Les officiels américains affirment que l'incident ne serait pas survenu si davantage avait été fait pour distribuer l'assistance aux Gazaouis, avertissant que l'incident laisse présager ce que sera l'avenir dans la bande sans alternative au Hamas clairement établie par Israël

Jacob Magid est le correspondant du Times of Israël aux États-Unis, basé à New York.

Le membre du cabinet de guerre Benny Gantz arrive au département d'État avant une rencontre avec le Secrétaire d'État Antony Blinken à Washington, le 5 mars 2024. (Crédit : Drew Angerer/AFP)
Le membre du cabinet de guerre Benny Gantz arrive au département d'État avant une rencontre avec le Secrétaire d'État Antony Blinken à Washington, le 5 mars 2024. (Crédit : Drew Angerer/AFP)

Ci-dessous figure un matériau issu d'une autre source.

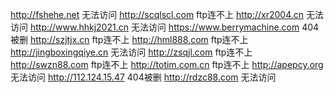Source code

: http://fshehe.net   无法访问
http://scqlscl.com   ftp连不上
http://xr2004.cn    无法访问
http://www.hhkj2021.cn    无法访问
https://www.berrymachine.com   404被删
http://szjtjx.cn   ftp连不上
http://hml888.com   ftp连不上
http://jingboxingqiye.cn     无法访问 
http://zsqjl.com   ftp连不上
http://swzn88.com   ftp连不上
http://totim.com.cn   ftp连不上
http://apepcy.org     无法访问 
http://112.124.15.47   404被删
http://rdzc88.com    无法访问 
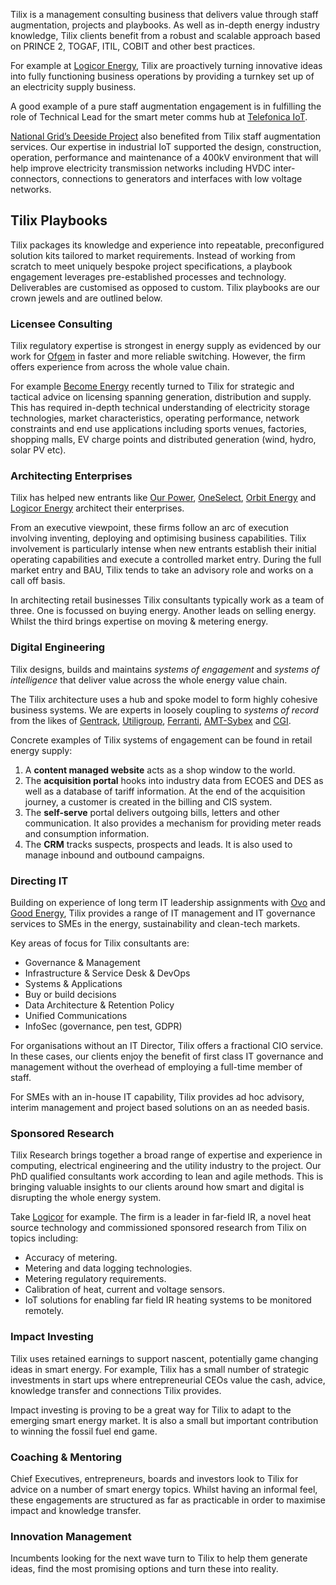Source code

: Tilix is a management consulting business that delivers value through staff augmentation, projects and playbooks. As well as in-depth energy industry knowledge, Tilix clients benefit from a robust and scalable approach based on PRINCE 2, TOGAF, ITIL, COBIT and other best practices.

For example at [Logicor Energy][1], Tilix are proactively turning innovative ideas into fully functioning business operations by providing a turnkey set up of an electricity supply business.

A good example of a pure staff augmentation engagement is in fulfilling the role of  Technical Lead for the smart meter comms hub at [Telefonica IoT][2].

[National Grid’s Deeside Project][3] also benefited from Tilix staff augmentation services. Our expertise in industrial IoT supported the design, construction, operation, performance and maintenance of a 400kV environment that will help improve electricity transmission networks including HVDC inter-connectors, connections to generators and interfaces with low voltage networks.

## Tilix Playbooks
Tilix packages its knowledge and experience into repeatable, preconfigured solution kits tailored to market requirements. Instead of working from scratch to meet uniquely bespoke project specifications, a playbook engagement leverages pre-established processes and technology. Deliverables are customised as opposed to custom. Tilix playbooks are our crown jewels and are outlined below.

### Licensee Consulting
Tilix regulatory expertise is strongest in energy supply as evidenced by our work for [Ofgem][4] in faster and more reliable switching. However, the firm offers experience from across the whole value chain.

For example [Become Energy][5] recently turned to Tilix for strategic and tactical advice on licensing spanning generation, distribution and supply. This has required in-depth technical understanding of electricity storage technologies, market characteristics, operating performance, network constraints and end use applications including sports venues, factories, shopping malls, EV charge points and distributed generation (wind, hydro, solar PV etc).

### Architecting Enterprises
Tilix has helped new entrants like [Our Power][6], [OneSelect][7], [Orbit Energy][8] and [Logicor Energy][1] architect their enterprises.

From an executive viewpoint, these firms follow an arc of execution involving inventing, deploying and optimising business capabilities. Tilix involvement is particularly intense when new entrants establish their initial operating capabilities and execute a controlled market entry. During the full market entry and BAU, Tilix tends to take an advisory role and works on a call off basis.

In architecting retail businesses Tilix consultants typically work as a team of three. One is focussed on buying energy. Another leads on selling energy. Whilst the third brings expertise on moving & metering energy.

### Digital Engineering
Tilix designs, builds and maintains *systems of engagement* and *systems of intelligence* that deliver value across the whole energy value chain.

The Tilix architecture uses a hub and spoke model to form highly cohesive business systems. We are experts in loosely coupling to *systems of record* from the likes of [Gentrack][7], [Utiligroup][8], [Ferranti][9], [AMT-Sybex][10] and [CGI][11].

Concrete examples of Tilix systems of engagement can be found in retail energy supply:

1. A **content managed website** acts as a shop window to the world.
2. The **acquisition portal** hooks into industry data from ECOES and DES as well as a database of tariff information. At the end of the acquisition journey, a customer is created in the billing and CIS system.
3. The **self-serve** portal delivers outgoing bills, letters and other communication. It also provides a mechanism for providing meter reads and consumption information.
4. The **CRM** tracks suspects, prospects and leads. It is also used to manage inbound and outbound campaigns.

### Directing IT
Building on experience of long term IT leadership assignments with [Ovo][12] and [Good Energy][13], Tilix provides a range of IT management and IT governance services to SMEs in the energy, sustainability and clean-tech markets.

Key areas of focus for Tilix consultants are:

- Governance & Management
- Infrastructure & Service Desk & DevOps
- Systems & Applications
- Buy or build decisions
- Data Architecture & Retention Policy
- Unified Communications
- InfoSec (governance, pen test, GDPR)

For organisations without an IT Director, Tilix offers a fractional CIO service. In these cases, our clients enjoy the benefit of first class IT governance and management without the overhead of employing a full-time member of staff.

For SMEs with an in-house IT capability, Tilix provides ad hoc advisory, interim management and project based solutions on an as needed basis.

### Sponsored Research
Tilix Research brings together a broad range of expertise and experience in computing, electrical engineering and the utility industry to the project. Our PhD qualified consultants work according to lean and agile methods. This is bringing valuable insights to our clients around how smart and digital is disrupting the whole energy system.

Take [Logicor][14] for example. The firm is a leader in far-field IR, a novel heat source technology and commissioned sponsored research from Tilix on topics including:

- Accuracy of metering.
- Metering and data logging technologies.
- Metering regulatory requirements.
- Calibration of heat, current and voltage sensors.
- IoT solutions for enabling far field IR heating systems to be monitored remotely.

### Impact Investing
Tilix uses retained earnings to support nascent, potentially game changing ideas in smart energy. For example, Tilix has a small number of strategic investments in start ups where entrepreneurial CEOs value the cash, advice, knowledge transfer and connections Tilix provides.

Impact investing is proving to be a great way for Tilix to adapt to the emerging smart energy market. It is also a small but important contribution to winning the fossil fuel end game.

### Coaching & Mentoring
Chief Executives, entrepreneurs, boards and investors look to Tilix for advice on a number of smart energy topics. Whilst having an informal feel, these engagements are structured as far as practicable in order to maximise impact and knowledge transfer.

### Innovation Management
Incumbents looking for the next wave turn to Tilix to help them generate ideas, find the most promising options and turn these into reality.

[1]: https://www.logicor-energy.co.uk
[2]: https://iot.telefonica.com
[3]: http://deeside.nationalgrid.co.uk
[4]: https://www.ofgem.gov.uk/gas/retail-market/market-review-and-reform/smarter-markets-programme/switching-programme
[5]: http://become-energy.com
[6]: https://our-power.co.uk
[7]: https://www.gentrack.com
[8]: https://www.utiligroup.com
[9]: http://www.ferranti.be
[10]: https://www.amt-sybex.com
[11]: https://www.cgi.com/en/utilities
[12]: https://www.ovoenergy.com
[13]: https://www.goodenergy.co.uk
[14]: http://www.logicor.co.uk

Des proches conseillers du président américain Joe Biden ont indiqué au ministre du cabinet de guerre Benny Gantz, lors d’une visite à Washington de ce dernier qui a eu lieu en début de semaine, que la récente catastrophe survenue dans le nord de Gaza – des dizaines de civils palestiniens, désespérés, avaient été tués alors qu’ils se ruaient sur un convoi de camions transportant des aides humanitaires – soulignait, aux yeux de l’administration, l’échec d’Israël à planifier la guerre de manière appropriée, ont confié de hauts-responsables de la Maison Blanche au Times of Israel, mardi.

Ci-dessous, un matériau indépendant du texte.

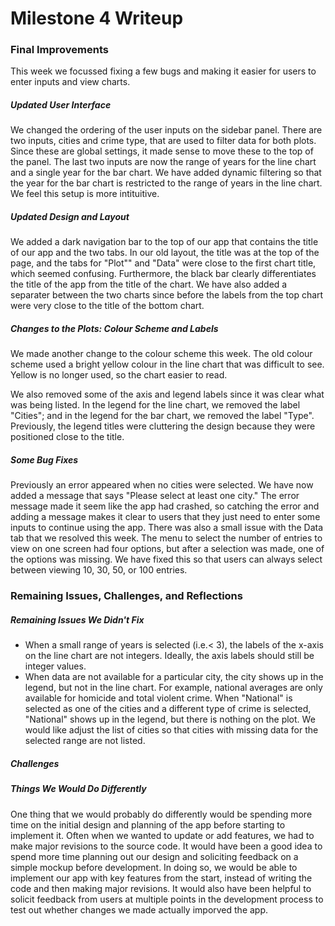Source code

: Milestone 4 Writeup
================

### Final Improvements

This week we focussed fixing a few bugs and making it easier for users to enter inputs and view charts.

##### Updated User Interface

We changed the ordering of the user inputs on the sidebar panel. There are two inputs, cities and crime type, that are used to filter data for both plots. Since these are global settings, it made sense to move these to the top of the panel. The last two inputs are now the range of years for the line chart and a single year for the bar chart. We have added dynamic filtering so that the year for the bar chart is restricted to the range of years in the line chart. We feel this setup is more intituitive.

##### Updated Design and Layout

We added a dark navigation bar to the top of our app that contains the title of our app and the two tabs. In our old layout, the title was at the top of the page, and the tabs for "Plot"" and "Data" were close to the first chart title, which seemed confusing. Furthermore, the black bar clearly differentiates the title of the app from the title of the chart. We have also added a separater between the two charts since before the labels from the top chart were very close to the title of the bottom chart.

##### Changes to the Plots: Colour Scheme and Labels

We made another change to the colour scheme this week. The old colour scheme used a bright yellow colour in the line chart that was difficult to see. Yellow is no longer used, so the chart easier to read.

We also removed some of the axis and legend labels since it was clear what was being listed. In the legend for the line chart, we removed the label "Cities"; and in the legend for the bar chart, we removed the label "Type". Previously, the legend titles were cluttering the design because they were positioned close to the title.

##### Some Bug Fixes

Previously an error appeared when no cities were selected. We have now added a message that says "Please select at least one city." The error message made it seem like the app had crashed, so catching the error and adding a message makes it clear to users that they just need to enter some inputs to continue using the app.
There was also a small issue with the Data tab that we resolved this week. The menu to select the number of entries to view on one screen had four options, but after a selection was made, one of the options was missing. We have fixed this so that users can always select between viewing 10, 30, 50, or 100 entries.

### Remaining Issues, Challenges, and Reflections

##### Remaining Issues We Didn't Fix

-   When a small range of years is selected (i.e.&lt; 3), the labels of the x-axis on the line chart are not integers. Ideally, the axis labels should still be integer values.
-   When data are not available for a particular city, the city shows up in the legend, but not in the line chart. For example, national averages are only available for homicide and total violent crime. When "National" is selected as one of the cities and a different type of crime is selected, "National" shows up in the legend, but there is nothing on the plot. We would like adjust the list of cities so that cities with missing data for the selected range are not listed.

##### Challenges

##### Things We Would Do Differently

One thing that we would probably do differently would be spending more time on the initial design and planning of the app before starting to implement it. Often when we wanted to update or add features, we had to make major revisions to the source code. It would have been a good idea to spend more time planning out our design and soliciting feedback on a simple mockup before development. In doing so, we would be able to implement our app with key features from the start, instead of writing the code and then making major revisions. It would also have been helpful to solicit feedback from users at multiple points in the development process to test out whether changes we made actually imporved the app.
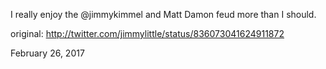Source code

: I really enjoy the @jimmykimmel and Matt Damon feud more than I should. 

original: http://twitter.com/jimmylittle/status/836073041624911872 

February 26, 2017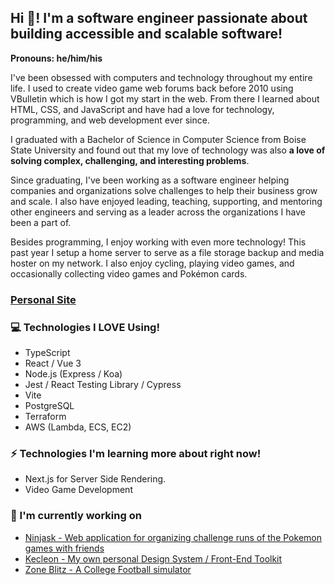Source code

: ## Hi 👋! I'm a software engineer passionate about building accessible and scalable software!

**Pronouns: he/him/his**

I've been obsessed with computers and technology throughout my entire life. I used to create video game web forums back before 2010 using VBulletin which is how I got my start in the web. From there I learned about HTML, CSS, and JavaScript and have had a love for technology, programming, and web development ever since.

I graduated with a Bachelor of Science in Computer Science from Boise State University and found out that my love of technology was also **a love of solving complex, challenging, and interesting problems**.

Since graduating, I've been working as a software engineer helping companies and organizations solve challenges to help their business grow and scale. I also have enjoyed leading, teaching, supporting, and mentoring other engineers and serving as a leader across the organizations I have been a part of.

Besides programming, I enjoy working with even more technology! This past year I setup a home server to serve as a file storage backup and media hoster on my network. I also enjoy cycling, playing video games, and occasionally collecting video games and Pokémon cards.

### [Personal Site](https://tiernebre.com/)

### 💻 Technologies I LOVE Using!

- TypeScript
- React / Vue 3
- Node.js (Express / Koa)
- Jest / React Testing Library / Cypress
- Vite
- PostgreSQL
- Terraform
- AWS (Lambda, ECS, EC2)

### ⚡ Technologies I'm learning more about right now!

- Next.js for Server Side Rendering.
- Video Game Development

### 🔭 I'm currently working on

- [Ninjask - Web application for organizing challenge runs of the Pokemon games with friends](https://github.com/Tiernebre/ninjask)
- [Kecleon - My own personal Design System / Front-End Toolkit](https://github.com/Tiernebre/kecleon)
- [Zone Blitz - A College Football simulator](https://github.com/Tiernebre/zone-blitz)

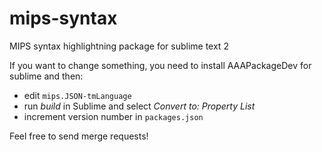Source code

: mips-syntax
===========

MIPS syntax highlightning package for sublime text 2


If you want to change something, you need to install AAAPackageDev for sublime and then:

* edit `mips.JSON-tmLanguage`
* run *build* in Sublime and select *Convert to: Property List*
* increment version number in `packages.json`

Feel free to send merge requests!

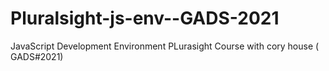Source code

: # Pluralsight-js-env--GADS-2021
JavaScript Development Environment PLurasight Course with cory house ( GADS#2021)
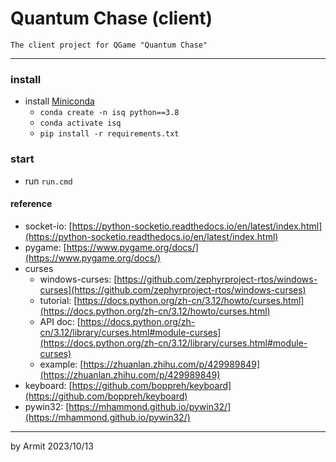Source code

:# Quantum Chase (client)

    The client project for QGame "Quantum Chase"

----

### install

- install [Miniconda](https://docs.conda.io/projects/miniconda/en/latest/)
  - `conda create -n isq python==3.8`
  - `conda activate isq`
  - `pip install -r requirements.txt`


### start

- run `run.cmd`


#### reference

- socket-io: [https://python-socketio.readthedocs.io/en/latest/index.html](https://python-socketio.readthedocs.io/en/latest/index.html)
- pygame: [https://www.pygame.org/docs/](https://www.pygame.org/docs/)
- curses
  - windows-curses: [https://github.com/zephyrproject-rtos/windows-curses](https://github.com/zephyrproject-rtos/windows-curses)
  - tutorial: [https://docs.python.org/zh-cn/3.12/howto/curses.html](https://docs.python.org/zh-cn/3.12/howto/curses.html)
  - API doc: [https://docs.python.org/zh-cn/3.12/library/curses.html#module-curses](https://docs.python.org/zh-cn/3.12/library/curses.html#module-curses)
  - example: [https://zhuanlan.zhihu.com/p/429989849](https://zhuanlan.zhihu.com/p/429989849)
- keyboard: [https://github.com/boppreh/keyboard](https://github.com/boppreh/keyboard)
- pywin32: [https://mhammond.github.io/pywin32/](https://mhammond.github.io/pywin32/)

----
by Armit
2023/10/13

L’incident, survenu jeudi dernier, ne serait pas arrivé si Israël avait fait davantage pour garantir que l’assistance humanitaire arrivait bien jusqu’aux civils, selon les officiels. Ils se sont exprimés sous couvert d’anonymat, confiant le message qui a été transmis à Gantz par la vice-présidente américaine Kamala Harris, par le Conseiller à la sécurité nationale Jake Sullivan, par l’envoyé pour le Moyen-Orient de la Maison Blanche Brett McGurk, par le Secrétaire d’État Antony Blinken et par le Secrétaire d’État à la Défense Lloyd Austin pendant des échanges à huis-clos qui se sont tenus lundi et mardi.

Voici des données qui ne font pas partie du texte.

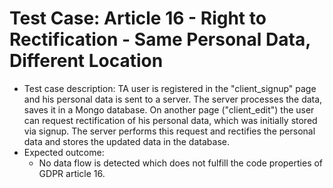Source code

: # Test Case: Article 16 - Right to Rectification - Same Personal Data, Different Location
- Test case description: TA user is registered in the "client_signup" page and his personal data is sent to a server. The server processes the data, saves it in a Mongo database.  On another page ("client_edit") the user can request rectification of his personal data, which was initially stored via signup. The server performs this request and rectifies the personal data and stores the updated data in the database.
- Expected outcome:
    - No data flow is detected which does not fulfill the code properties of GDPR article 16.

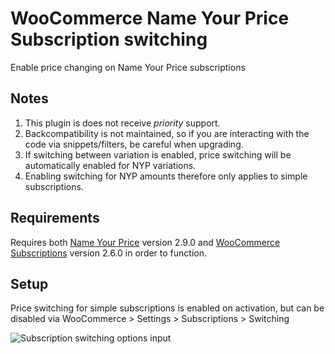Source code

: # WooCommerce Name Your Price Subscription switching
Enable price changing on Name Your Price subscriptions

## Notes
1. This plugin is does not receive _priority_ support.
2. Backcompatibility is not maintained, so if you are interacting with the code via snippets/filters, be careful when upgrading.
3. If switching between variation is enabled, price switching will be automatically enabled for NYP variations.
4. Enabling switching for NYP amounts therefore only applies to simple subscriptions.

## Requirements
Requires both [Name Your Price](https://www.woocommerce.com/products/name-your-price/) version 2.9.0 and [WooCommerce Subscriptions](https://www.woocommerce.com/products/woocommerce-subscriptions/) version 2.6.0 in order to function. 

## Setup
Price switching for simple subscriptions is enabled on activation, but can be disabled via WooCommerce > Settings > Subscriptions > Switching

![Subscription switching options input](https://user-images.githubusercontent.com/507025/69482957-f99df180-0dde-11ea-945c-2dfefd5b0d80.png)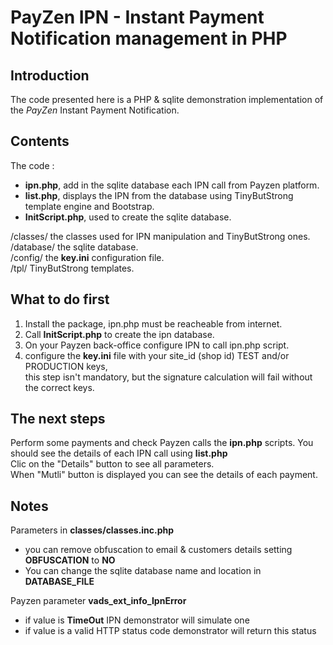 # PayZen IPN - Instant Payment Notification management in PHP

## Introduction
The code presented here is a PHP & sqlite demonstration implementation of the *PayZen* Instant Payment Notification.



## Contents
The code :
* **ipn.php**, add in the sqlite database each IPN call from Payzen platform.
* **list.php**, displays the IPN from the database using TinyButStrong template engine and Bootstrap.
* **InitScript.php**, used to create the sqlite database.


/classes/  the classes used for IPN manipulation and TinyButStrong ones.  
/database/ the sqlite database.  
/config/   the **key.ini** configuration file.  
/tpl/      TinyButStrong templates.


## What to do first 
1. Install the package, ipn.php must be reacheable from internet. 
2. Call **InitScript.php** to create the ipn database.
3. On your Payzen back-office configure IPN to call ipn.php script.
4. configure the **key.ini** file with your site_id (shop id) TEST and/or PRODUCTION keys,  
   this step isn't mandatory, but the signature calculation will fail without the correct keys.


## The next steps
Perform some payments and check Payzen calls the **ipn.php** scripts. 
You should see the details of each IPN call using **list.php**   
Clic on the "Details" button to see all parameters.  
When "Mutli" button is displayed you can see the details of each payment. 

## Notes
Parameters in **classes/classes.inc.php**
* you can remove obfuscation to email & customers details setting **OBFUSCATION** to **NO**  
* You can change the sqlite database name and location in **DATABASE_FILE** 

Payzen parameter **vads_ext_info_IpnError** 
* if value is **TimeOut** IPN demonstrator will simulate one
* if value is a valid HTTP status code demonstrator will return this status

Le Hamas affirme qu’au moins 115 Palestiniens ont été tués alors qu’ils tentaient de prendre d’assaut des camions d’aide humanitaire qui étaient entrés à Gaza aux environs de 4 heures 30 du matin – un incident qui a également fait des centaines de blessés. Le groupe terroriste accuse les soldats israéliens d’avoir ouvert le feu sur les personnes présentes. L’armée a indiqué avoir ouvert une enquête, soulignant toutefois que de nombreuses victimes ont perdu la vie dans le cadre d’une bousculade, piétinées dans le mouvement de foule entraîné par l’arrivée des camions, et elle note que les troupes n’ont tiré que sur quelques individus qui s’approchaient d’elles de manière menaçante.

L’officiel américain a dit, mardi, que le vide administratif dans le nord de Gaza qui est apparu au grand jour lors de la bousculade meurtrière donne un aperçu de ce que pourrait être la bande dans l’après-guerre si Israël ne présente pas une alternative viable à la gouvernance du Hamas, le groupe terroriste que le pays cherche à démanteler.

L’administration Biden fait, de son côté, la promotion d’une initiative régionale plus large pour le lendemain du conflit – avec une bande de Gaza qui serait remise en état par les nations arabes, notamment par l’Arabie saoudite et avec une normalisation des liens entre cette dernière et Israël. L’État juif prendrait par ailleurs l’engagement, dans le cadre de cet accord de normalisation, d’ouvrir une voie irréversible vers un état palestinien qui serait placé sous la direction d’une Autorité palestinienne réformée en Cisjordanie et à Gaza, le tout assorti d’un calendrier précis.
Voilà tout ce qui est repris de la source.